Nonneoplastic and neoplastic effects
Chemical-related nonneoplastic lesions in both rats and mice included hyperkeratosis and epithelial dysplasia of the forestomach. Fibrosis of the spleen was also present in rats of each sex, and cysts of the preputial gland and kidney were present in male mice.
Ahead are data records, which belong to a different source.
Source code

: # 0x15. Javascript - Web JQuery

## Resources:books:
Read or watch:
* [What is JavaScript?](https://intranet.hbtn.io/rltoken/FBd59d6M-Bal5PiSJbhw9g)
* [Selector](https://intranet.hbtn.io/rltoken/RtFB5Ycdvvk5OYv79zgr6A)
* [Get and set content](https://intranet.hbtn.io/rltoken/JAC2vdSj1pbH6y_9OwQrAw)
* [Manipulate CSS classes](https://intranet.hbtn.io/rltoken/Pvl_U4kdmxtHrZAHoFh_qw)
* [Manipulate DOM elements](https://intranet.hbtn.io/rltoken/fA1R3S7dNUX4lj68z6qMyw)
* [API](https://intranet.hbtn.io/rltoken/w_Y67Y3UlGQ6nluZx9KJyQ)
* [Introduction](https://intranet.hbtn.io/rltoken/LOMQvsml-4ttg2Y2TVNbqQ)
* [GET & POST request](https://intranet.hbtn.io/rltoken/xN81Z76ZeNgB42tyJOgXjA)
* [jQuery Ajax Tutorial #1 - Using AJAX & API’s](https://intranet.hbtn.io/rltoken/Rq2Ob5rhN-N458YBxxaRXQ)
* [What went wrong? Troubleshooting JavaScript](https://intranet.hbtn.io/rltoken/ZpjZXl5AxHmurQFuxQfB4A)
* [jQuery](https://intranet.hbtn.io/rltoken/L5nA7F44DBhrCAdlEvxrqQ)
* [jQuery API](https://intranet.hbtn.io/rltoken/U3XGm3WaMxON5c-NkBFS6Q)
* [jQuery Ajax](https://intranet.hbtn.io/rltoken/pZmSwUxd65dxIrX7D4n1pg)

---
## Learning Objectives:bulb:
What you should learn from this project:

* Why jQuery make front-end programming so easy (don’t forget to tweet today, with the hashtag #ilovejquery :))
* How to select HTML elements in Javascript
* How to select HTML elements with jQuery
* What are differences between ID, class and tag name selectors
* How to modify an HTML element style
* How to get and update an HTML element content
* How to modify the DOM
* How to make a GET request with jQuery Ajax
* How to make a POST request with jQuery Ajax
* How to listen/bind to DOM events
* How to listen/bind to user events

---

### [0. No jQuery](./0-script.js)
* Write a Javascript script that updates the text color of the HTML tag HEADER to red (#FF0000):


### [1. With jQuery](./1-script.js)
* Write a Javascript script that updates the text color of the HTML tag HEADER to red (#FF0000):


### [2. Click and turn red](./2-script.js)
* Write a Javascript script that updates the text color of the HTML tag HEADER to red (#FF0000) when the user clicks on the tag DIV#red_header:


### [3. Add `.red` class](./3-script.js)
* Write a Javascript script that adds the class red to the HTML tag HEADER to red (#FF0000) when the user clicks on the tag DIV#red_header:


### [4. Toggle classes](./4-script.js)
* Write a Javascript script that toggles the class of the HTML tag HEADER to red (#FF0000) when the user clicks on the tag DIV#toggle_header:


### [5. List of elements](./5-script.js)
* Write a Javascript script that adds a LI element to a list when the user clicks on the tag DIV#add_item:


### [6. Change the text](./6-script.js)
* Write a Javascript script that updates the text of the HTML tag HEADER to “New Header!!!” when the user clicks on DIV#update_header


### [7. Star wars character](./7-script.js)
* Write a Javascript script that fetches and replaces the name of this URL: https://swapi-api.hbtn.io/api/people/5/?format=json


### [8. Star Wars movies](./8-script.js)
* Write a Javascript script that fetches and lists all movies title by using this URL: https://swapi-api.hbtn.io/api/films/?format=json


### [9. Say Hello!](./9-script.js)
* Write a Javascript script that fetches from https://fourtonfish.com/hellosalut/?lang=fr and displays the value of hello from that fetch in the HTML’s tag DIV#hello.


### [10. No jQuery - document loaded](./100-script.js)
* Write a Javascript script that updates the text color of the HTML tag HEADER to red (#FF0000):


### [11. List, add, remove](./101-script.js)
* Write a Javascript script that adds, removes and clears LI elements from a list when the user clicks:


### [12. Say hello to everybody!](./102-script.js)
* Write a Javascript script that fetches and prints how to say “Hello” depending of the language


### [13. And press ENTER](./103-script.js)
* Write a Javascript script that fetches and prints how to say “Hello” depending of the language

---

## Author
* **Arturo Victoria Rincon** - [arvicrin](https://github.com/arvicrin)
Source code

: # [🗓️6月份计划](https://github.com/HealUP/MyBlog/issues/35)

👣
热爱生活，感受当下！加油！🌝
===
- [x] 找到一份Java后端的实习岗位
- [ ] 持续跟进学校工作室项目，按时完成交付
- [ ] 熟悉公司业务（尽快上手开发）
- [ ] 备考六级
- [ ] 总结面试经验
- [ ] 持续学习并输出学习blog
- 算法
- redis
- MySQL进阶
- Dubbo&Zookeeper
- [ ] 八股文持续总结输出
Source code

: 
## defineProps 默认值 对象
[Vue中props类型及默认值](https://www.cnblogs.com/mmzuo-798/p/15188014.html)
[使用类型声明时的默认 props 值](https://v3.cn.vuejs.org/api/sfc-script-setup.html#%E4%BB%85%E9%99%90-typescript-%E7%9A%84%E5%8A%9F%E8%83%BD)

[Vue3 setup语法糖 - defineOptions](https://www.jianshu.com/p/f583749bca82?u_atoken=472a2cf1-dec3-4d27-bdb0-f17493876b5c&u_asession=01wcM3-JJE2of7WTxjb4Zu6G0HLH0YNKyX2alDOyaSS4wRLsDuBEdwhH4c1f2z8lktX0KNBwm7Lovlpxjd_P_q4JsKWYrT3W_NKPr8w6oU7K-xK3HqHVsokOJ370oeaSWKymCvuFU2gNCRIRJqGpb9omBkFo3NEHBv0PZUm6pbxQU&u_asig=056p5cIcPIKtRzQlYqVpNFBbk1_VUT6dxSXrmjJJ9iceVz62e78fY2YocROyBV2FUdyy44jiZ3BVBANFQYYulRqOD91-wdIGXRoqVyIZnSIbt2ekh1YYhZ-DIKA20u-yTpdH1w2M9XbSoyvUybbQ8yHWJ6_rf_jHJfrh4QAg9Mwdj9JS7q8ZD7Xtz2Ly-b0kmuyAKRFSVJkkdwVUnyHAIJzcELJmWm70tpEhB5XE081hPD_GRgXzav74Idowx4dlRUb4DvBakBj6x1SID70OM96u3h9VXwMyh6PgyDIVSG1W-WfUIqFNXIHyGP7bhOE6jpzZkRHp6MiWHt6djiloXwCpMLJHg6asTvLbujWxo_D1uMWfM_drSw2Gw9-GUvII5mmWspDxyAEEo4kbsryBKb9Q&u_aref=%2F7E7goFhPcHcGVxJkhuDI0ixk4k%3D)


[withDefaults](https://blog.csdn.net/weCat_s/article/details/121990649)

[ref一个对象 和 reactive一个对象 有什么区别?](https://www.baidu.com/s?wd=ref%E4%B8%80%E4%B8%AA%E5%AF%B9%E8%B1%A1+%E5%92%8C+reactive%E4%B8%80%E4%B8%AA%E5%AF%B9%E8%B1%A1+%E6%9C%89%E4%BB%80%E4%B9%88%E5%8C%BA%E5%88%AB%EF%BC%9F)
Exposure to glycidol induced dose-related increases in the incidences of neoplasms in numerous tissues in both rats and mice (see summary table on page 5 of the Technical Report). In male rats, mesotheliomas arising in the tunica vaginalis and frequently metastasizing to the peritoneum were considered the major cause of early death. Early deaths in female rats were associated with the presence of mammary gland neoplasms.
Genetic toxicology
Glycidol was mutagenic in a variety of in vitro and in vivo short-term tests. Mutagenic activity was observed in S. typhimurium strains TA97, TA98, TA100, TA1535, and TA1537 exposed to glycidol with and without exogenous metabolic activation. Glycidol was positive in the absence of exogenous metabolic activation in the mouse lymphoma assay for induction of trifluorothymidine resistance in L5178Y/TK cells; it was not tested with activation. In cytogenetic tests with CHO cells, glycidol induced both sister chromatid exchanges and chromosomal aberrations in the presence and absence of exogenous metabolic activation. Glycidol induced sex-linked recessive lethal mutations and reciprocal translocations in the germ cells of male D. melanogaster exposed by feeding. The incidence of micronucleated polychromatic erythrocytes was increased in the bone marrow of male B6C3F1 mice administered glycidol by intraperitoneal injection.
Conclusions
Under the conditions of these 2-year gavage studies, there was clear evidence of carcinogenic activity of glycidol for male F344/N rats, based on increased incidences of mesotheliomas of the tunica vaginalis; fibroadenomas of the mammary gland; gliomas of the brain; and neoplasms of the forestomach, intestine, skin, Zymbal gland, and thyroid gland. There was clear evidence of carcinogenic activity for female F344/N rats, based on increased incidences of fibroadenomas and adenocarcinomas of the mammary gland; gliomas of the brain; neoplasms of the oral mucosa, forestomach, clitoral gland, and thyroid gland; and leukemia. There was clear evidence of carcinogenic activity for male B6C3F1 mice based on increased incidences of neoplasms of the harderian gland, forestomach, skin, liver, and lung. There was clear evidence of carcinogenic activity for female B6C3F1 mice, based on increased incidences of neoplasms of the harderian gland, mammary gland, uterus, subcutaneous tissue, and skin. Other neoplasms that may have been related to the administration of glycidol were fibrosarcomas of the glandular stomach in female rats and carcinomas of the urinary bladder and sarcomas of the epididymis in male mice.